*Dataset:*
-------------------------

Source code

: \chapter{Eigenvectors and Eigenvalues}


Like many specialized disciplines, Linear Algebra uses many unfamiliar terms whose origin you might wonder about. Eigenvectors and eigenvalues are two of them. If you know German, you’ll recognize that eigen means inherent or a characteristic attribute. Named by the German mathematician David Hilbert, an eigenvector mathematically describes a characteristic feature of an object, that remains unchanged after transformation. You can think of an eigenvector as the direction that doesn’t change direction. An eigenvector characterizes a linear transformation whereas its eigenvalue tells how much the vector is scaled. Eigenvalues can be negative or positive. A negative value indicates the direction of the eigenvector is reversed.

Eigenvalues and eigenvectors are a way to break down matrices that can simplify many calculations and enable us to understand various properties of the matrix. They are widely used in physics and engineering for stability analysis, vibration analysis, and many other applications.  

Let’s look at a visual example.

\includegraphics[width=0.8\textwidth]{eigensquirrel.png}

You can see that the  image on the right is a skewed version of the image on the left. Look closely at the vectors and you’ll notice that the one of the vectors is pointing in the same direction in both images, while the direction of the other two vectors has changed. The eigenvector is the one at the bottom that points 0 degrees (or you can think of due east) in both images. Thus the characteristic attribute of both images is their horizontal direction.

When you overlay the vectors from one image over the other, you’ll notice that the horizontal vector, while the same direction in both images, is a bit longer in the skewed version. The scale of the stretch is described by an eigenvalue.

-------------------------

*What to work on:* Show the lines of the listing above with "both".

*Response to this exercise:*
You can see that the  image on the right is a skewed version of the image on the left. Look closely at the vectors and you’ll notice that the one of the vectors is pointing in the same direction in both images, while the direction of the other two vectors has changed. The eigenvector is the one at the bottom that points 0 degrees (or you can think of due east) in both images. Thus the characteristic attribute of both images is their horizontal direction.
When you overlay the vectors from one image over the other, you’ll notice that the horizontal vector, while the same direction in both images, is a bit longer in the skewed version. The scale of the stretch is described by an eigenvalue.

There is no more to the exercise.